**Material for this exercise**:
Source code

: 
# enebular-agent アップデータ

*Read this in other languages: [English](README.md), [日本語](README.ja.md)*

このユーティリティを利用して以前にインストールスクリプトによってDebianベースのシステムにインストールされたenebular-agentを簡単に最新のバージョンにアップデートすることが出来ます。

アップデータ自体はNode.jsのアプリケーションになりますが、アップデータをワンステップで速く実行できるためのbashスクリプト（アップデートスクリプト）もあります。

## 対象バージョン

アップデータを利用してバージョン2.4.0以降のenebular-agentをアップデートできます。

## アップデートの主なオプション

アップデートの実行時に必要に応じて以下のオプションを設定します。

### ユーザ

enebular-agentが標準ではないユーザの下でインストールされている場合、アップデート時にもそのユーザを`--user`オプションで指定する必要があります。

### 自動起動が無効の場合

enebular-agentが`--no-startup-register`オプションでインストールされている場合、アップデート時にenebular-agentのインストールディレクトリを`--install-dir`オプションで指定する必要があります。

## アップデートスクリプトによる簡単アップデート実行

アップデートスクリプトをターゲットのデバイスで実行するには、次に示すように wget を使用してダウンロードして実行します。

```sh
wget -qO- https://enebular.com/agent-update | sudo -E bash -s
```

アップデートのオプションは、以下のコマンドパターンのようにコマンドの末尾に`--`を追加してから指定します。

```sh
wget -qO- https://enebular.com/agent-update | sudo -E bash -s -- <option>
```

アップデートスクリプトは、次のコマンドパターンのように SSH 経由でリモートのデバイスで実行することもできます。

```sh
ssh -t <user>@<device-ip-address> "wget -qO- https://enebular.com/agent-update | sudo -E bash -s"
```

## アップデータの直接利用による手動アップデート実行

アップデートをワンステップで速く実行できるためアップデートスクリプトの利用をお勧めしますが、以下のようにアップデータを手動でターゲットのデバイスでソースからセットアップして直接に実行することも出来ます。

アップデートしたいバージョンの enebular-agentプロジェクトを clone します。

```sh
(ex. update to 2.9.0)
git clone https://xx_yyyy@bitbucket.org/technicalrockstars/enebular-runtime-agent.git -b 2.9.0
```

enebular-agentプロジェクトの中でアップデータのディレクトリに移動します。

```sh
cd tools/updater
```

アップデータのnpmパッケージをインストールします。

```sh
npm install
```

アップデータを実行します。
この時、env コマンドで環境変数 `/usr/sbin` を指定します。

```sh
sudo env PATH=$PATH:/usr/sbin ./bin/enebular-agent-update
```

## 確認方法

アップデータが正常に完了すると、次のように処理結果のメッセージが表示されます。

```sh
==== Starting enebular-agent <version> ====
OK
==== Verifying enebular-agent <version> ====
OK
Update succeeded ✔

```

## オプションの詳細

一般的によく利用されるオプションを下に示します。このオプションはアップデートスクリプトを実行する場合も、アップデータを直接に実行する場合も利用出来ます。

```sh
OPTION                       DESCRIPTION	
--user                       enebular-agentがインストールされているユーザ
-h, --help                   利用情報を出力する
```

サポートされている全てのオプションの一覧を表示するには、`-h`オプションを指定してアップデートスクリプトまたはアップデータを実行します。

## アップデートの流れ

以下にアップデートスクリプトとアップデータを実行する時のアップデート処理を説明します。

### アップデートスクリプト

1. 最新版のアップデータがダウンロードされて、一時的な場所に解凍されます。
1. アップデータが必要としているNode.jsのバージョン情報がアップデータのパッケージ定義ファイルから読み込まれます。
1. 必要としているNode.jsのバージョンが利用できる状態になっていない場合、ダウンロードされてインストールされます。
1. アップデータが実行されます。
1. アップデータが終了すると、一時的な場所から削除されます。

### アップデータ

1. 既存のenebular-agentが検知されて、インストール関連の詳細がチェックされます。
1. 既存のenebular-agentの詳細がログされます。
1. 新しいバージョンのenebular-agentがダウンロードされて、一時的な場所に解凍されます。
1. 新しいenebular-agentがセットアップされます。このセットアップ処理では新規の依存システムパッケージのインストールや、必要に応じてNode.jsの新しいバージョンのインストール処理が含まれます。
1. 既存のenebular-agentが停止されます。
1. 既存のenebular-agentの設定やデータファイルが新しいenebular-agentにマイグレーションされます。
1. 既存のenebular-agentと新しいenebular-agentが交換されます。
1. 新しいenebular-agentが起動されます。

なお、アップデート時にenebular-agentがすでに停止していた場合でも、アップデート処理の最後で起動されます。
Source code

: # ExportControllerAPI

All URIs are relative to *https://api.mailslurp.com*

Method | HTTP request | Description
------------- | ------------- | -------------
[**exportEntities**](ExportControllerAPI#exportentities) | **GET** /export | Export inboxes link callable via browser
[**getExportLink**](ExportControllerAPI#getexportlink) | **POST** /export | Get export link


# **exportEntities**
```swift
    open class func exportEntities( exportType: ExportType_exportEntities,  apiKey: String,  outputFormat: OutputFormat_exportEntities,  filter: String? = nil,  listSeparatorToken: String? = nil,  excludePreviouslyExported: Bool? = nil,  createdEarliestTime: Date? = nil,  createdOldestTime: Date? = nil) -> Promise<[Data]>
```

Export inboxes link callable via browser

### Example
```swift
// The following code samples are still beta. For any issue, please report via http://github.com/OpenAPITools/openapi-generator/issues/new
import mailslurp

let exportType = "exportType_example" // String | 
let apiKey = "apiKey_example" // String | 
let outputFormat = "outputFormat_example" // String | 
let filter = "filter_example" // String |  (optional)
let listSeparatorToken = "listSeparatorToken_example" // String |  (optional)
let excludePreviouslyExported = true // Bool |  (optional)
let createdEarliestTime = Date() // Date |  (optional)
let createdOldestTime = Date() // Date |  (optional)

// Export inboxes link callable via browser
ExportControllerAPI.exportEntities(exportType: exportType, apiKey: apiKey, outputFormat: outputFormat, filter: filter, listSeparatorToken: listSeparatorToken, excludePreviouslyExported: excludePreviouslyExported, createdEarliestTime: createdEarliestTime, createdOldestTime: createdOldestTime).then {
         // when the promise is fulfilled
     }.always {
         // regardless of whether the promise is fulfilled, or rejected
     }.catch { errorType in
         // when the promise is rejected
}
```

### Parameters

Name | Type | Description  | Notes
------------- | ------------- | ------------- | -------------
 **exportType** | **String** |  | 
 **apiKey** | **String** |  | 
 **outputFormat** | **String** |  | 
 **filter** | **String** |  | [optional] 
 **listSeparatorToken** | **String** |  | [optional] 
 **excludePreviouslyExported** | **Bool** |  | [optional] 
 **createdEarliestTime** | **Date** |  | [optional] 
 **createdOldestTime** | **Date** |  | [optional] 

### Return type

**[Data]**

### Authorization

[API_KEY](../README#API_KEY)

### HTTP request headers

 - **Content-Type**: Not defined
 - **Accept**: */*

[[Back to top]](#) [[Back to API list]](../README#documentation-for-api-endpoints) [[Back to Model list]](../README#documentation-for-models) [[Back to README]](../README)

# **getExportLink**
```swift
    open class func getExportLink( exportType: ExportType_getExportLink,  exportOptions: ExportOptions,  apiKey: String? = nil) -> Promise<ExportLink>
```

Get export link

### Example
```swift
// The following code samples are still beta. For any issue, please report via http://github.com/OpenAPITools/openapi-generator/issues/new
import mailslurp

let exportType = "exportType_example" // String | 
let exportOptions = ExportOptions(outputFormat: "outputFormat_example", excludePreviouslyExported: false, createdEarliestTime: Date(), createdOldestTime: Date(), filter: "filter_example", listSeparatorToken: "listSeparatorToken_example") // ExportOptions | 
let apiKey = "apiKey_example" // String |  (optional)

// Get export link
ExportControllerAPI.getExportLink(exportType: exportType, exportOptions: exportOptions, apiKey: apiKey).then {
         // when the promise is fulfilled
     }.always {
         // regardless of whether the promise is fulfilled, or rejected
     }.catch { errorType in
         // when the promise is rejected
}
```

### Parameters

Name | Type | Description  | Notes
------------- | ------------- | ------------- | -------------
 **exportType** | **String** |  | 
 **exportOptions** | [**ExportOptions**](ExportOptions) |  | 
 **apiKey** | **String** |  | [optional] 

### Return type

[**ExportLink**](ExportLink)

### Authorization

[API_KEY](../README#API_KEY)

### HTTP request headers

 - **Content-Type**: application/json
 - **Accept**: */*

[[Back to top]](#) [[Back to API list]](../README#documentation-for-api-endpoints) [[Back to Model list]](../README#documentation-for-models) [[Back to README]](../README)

**Problem description**:
Every line of the records above where the string "clone" is found should be copied.

**Expected answer**:
アップデートしたいバージョンの enebular-agentプロジェクトを clone します。
git clone https://xx_yyyy@bitbucket.org/technicalrockstars/enebular-runtime-agent.git -b 2.9.0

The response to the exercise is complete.